THE DATA below:
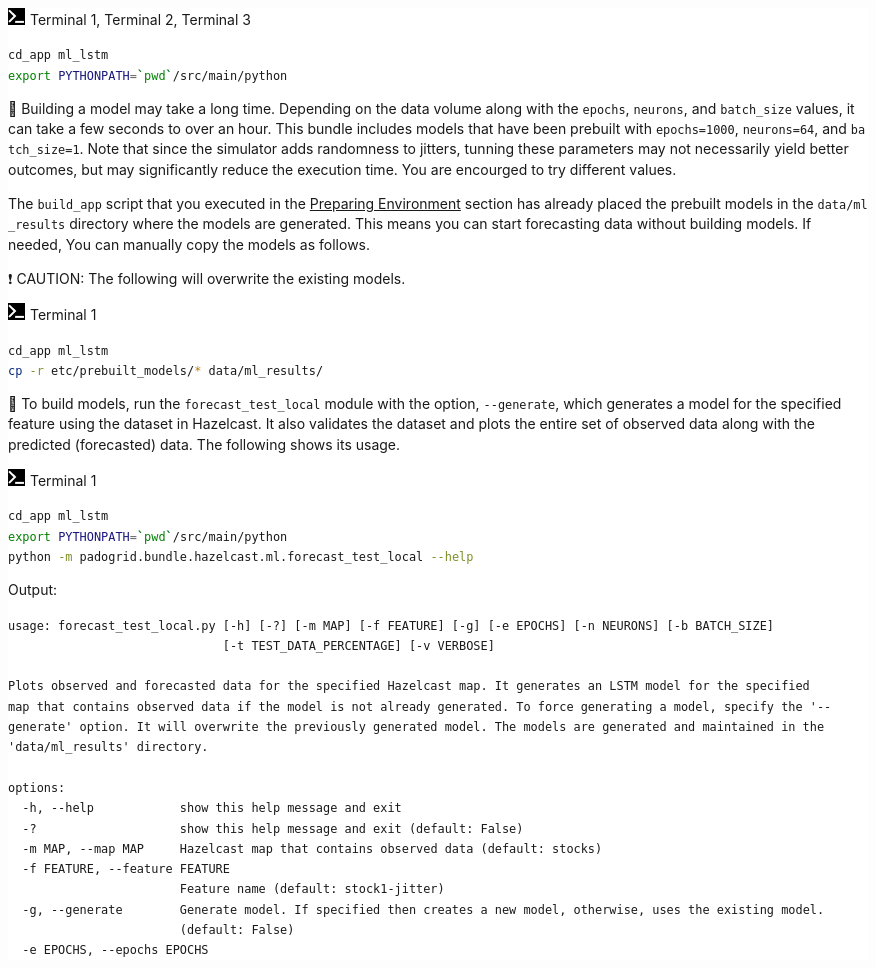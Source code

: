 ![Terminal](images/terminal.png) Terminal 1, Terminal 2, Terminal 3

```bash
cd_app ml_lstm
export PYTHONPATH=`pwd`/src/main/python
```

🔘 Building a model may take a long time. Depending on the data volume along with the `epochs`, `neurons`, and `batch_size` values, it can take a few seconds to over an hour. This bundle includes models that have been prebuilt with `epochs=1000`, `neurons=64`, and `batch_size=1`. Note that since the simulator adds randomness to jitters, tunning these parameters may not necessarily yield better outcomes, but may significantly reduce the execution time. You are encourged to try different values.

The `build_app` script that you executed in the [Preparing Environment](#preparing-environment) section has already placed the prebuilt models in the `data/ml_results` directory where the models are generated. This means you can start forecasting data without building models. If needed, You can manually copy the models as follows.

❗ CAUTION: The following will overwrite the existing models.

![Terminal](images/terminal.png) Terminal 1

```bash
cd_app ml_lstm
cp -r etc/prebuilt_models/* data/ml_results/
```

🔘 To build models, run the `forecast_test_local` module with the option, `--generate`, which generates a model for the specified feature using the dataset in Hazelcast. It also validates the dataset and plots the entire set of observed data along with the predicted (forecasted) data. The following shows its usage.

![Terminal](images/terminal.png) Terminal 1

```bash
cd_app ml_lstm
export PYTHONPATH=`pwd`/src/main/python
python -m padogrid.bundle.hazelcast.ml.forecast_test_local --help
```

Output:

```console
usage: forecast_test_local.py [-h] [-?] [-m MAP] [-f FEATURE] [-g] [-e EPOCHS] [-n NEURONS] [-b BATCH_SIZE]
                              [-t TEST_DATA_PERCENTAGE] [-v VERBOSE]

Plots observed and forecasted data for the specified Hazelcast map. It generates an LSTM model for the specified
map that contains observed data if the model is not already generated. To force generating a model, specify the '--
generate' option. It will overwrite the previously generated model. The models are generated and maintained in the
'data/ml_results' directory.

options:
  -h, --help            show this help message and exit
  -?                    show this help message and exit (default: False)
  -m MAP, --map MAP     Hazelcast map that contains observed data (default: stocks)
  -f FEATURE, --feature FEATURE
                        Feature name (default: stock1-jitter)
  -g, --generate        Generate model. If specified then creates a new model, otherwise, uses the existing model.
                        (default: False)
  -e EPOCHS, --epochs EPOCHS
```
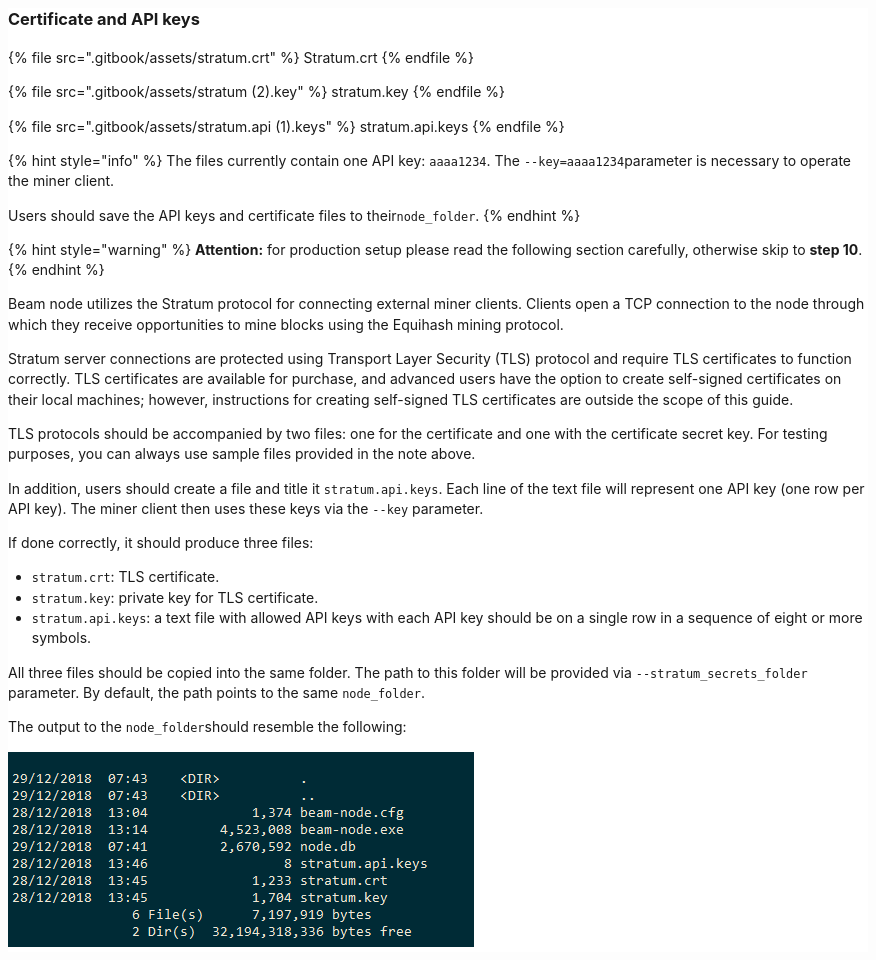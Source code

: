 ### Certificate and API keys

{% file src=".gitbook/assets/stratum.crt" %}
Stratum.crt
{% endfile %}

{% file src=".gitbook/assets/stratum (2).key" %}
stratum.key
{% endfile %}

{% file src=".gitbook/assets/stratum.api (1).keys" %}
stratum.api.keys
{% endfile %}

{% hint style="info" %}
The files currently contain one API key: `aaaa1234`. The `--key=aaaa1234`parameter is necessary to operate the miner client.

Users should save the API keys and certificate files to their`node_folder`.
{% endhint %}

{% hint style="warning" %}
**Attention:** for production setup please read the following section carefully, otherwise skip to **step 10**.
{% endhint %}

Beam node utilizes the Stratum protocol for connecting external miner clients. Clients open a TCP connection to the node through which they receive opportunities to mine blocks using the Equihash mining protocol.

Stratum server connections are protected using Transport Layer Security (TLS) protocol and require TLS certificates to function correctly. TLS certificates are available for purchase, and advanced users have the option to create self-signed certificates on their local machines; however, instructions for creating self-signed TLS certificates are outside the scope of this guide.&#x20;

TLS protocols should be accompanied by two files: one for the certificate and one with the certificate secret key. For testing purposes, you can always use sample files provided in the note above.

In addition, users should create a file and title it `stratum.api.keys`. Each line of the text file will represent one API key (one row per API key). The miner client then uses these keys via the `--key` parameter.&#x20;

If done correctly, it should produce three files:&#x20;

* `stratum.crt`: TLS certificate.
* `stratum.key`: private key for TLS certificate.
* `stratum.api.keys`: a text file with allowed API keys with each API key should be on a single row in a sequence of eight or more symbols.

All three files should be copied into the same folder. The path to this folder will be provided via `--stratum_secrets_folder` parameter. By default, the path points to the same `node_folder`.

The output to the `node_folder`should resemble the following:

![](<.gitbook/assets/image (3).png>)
End of THE DATA.
Give the records back exactly. Leave the pictures out.

Source code

: ![Terminal](images/terminal.png) Terminal 1, Terminal 2, Terminal 3

```bash
cd_app ml_lstm
export PYTHONPATH=`pwd`/src/main/python
```

🔘 Building a model may take a long time. Depending on the data volume along with the `epochs`, `neurons`, and `batch_size` values, it can take a few seconds to over an hour. This bundle includes models that have been prebuilt with `epochs=1000`, `neurons=64`, and `batch_size=1`. Note that since the simulator adds randomness to jitters, tunning these parameters may not necessarily yield better outcomes, but may significantly reduce the execution time. You are encourged to try different values.

The `build_app` script that you executed in the [Preparing Environment](#preparing-environment) section has already placed the prebuilt models in the `data/ml_results` directory where the models are generated. This means you can start forecasting data without building models. If needed, You can manually copy the models as follows.

❗ CAUTION: The following will overwrite the existing models.

![Terminal](images/terminal.png) Terminal 1

```bash
cd_app ml_lstm
cp -r etc/prebuilt_models/* data/ml_results/
```

🔘 To build models, run the `forecast_test_local` module with the option, `--generate`, which generates a model for the specified feature using the dataset in Hazelcast. It also validates the dataset and plots the entire set of observed data along with the predicted (forecasted) data. The following shows its usage.

![Terminal](images/terminal.png) Terminal 1

```bash
cd_app ml_lstm
export PYTHONPATH=`pwd`/src/main/python
python -m padogrid.bundle.hazelcast.ml.forecast_test_local --help
```

Output:

```console
usage: forecast_test_local.py [-h] [-?] [-m MAP] [-f FEATURE] [-g] [-e EPOCHS] [-n NEURONS] [-b BATCH_SIZE]
                              [-t TEST_DATA_PERCENTAGE] [-v VERBOSE]

Plots observed and forecasted data for the specified Hazelcast map. It generates an LSTM model for the specified
map that contains observed data if the model is not already generated. To force generating a model, specify the '--
generate' option. It will overwrite the previously generated model. The models are generated and maintained in the
'data/ml_results' directory.

options:
  -h, --help            show this help message and exit
  -?                    show this help message and exit (default: False)
  -m MAP, --map MAP     Hazelcast map that contains observed data (default: stocks)
  -f FEATURE, --feature FEATURE
                        Feature name (default: stock1-jitter)
  -g, --generate        Generate model. If specified then creates a new model, otherwise, uses the existing model.
                        (default: False)
  -e EPOCHS, --epochs EPOCHS
```
Source code

: ### Certificate and API keys

{% file src=".gitbook/assets/stratum.crt" %}
Stratum.crt
{% endfile %}

{% file src=".gitbook/assets/stratum (2).key" %}
stratum.key
{% endfile %}

{% file src=".gitbook/assets/stratum.api (1).keys" %}
stratum.api.keys
{% endfile %}

{% hint style="info" %}
The files currently contain one API key: `aaaa1234`. The `--key=aaaa1234`parameter is necessary to operate the miner client.

Users should save the API keys and certificate files to their`node_folder`.
{% endhint %}

{% hint style="warning" %}
**Attention:** for production setup please read the following section carefully, otherwise skip to **step 10**.
{% endhint %}

Beam node utilizes the Stratum protocol for connecting external miner clients. Clients open a TCP connection to the node through which they receive opportunities to mine blocks using the Equihash mining protocol.

Stratum server connections are protected using Transport Layer Security (TLS) protocol and require TLS certificates to function correctly. TLS certificates are available for purchase, and advanced users have the option to create self-signed certificates on their local machines; however, instructions for creating self-signed TLS certificates are outside the scope of this guide.&#x20;

TLS protocols should be accompanied by two files: one for the certificate and one with the certificate secret key. For testing purposes, you can always use sample files provided in the note above.

In addition, users should create a file and title it `stratum.api.keys`. Each line of the text file will represent one API key (one row per API key). The miner client then uses these keys via the `--key` parameter.&#x20;

If done correctly, it should produce three files:&#x20;

* `stratum.crt`: TLS certificate.
* `stratum.key`: private key for TLS certificate.
* `stratum.api.keys`: a text file with allowed API keys with each API key should be on a single row in a sequence of eight or more symbols.

All three files should be copied into the same folder. The path to this folder will be provided via `--stratum_secrets_folder` parameter. By default, the path points to the same `node_folder`.

The output to the `node_folder`should resemble the following:

![](<.gitbook/assets/image (3).png>)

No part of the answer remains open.